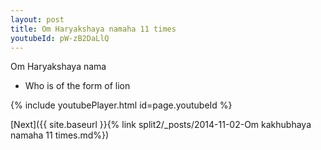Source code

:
 ```yaml
---
layout: post
title: Om Haryakshaya namaha 11 times
youtubeId: pW-zB2DaLlQ
---
```

 
 
Om Haryakshaya nama 
 
 -  Who is of the form of lion 
 
  
 
  
 
 
 
 
 
 


{% include youtubePlayer.html id=page.youtubeId %}
 
[Next]({{ site.baseurl }}{% link  split2/_posts/2014-11-02-Om kakhubhaya namaha 11 times.md%})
^^^^
EXERCISE DETAILS: Each record has to be set down verbatim, and the pictures must not appear in the copy.

FINISHED EXERCISE:
Source code

:
 ```yaml
---
layout: post
title: Om Haryakshaya namaha 11 times
youtubeId: pW-zB2DaLlQ
---
```

 
 
Om Haryakshaya nama 
 
 -  Who is of the form of lion 
 
  
 
  
 
 
 
 
 
 


{% include youtubePlayer.html id=page.youtubeId %}
 
[Next]({{ site.baseurl }}{% link  split2/_posts/2014-11-02-Om kakhubhaya namaha 11 times.md%})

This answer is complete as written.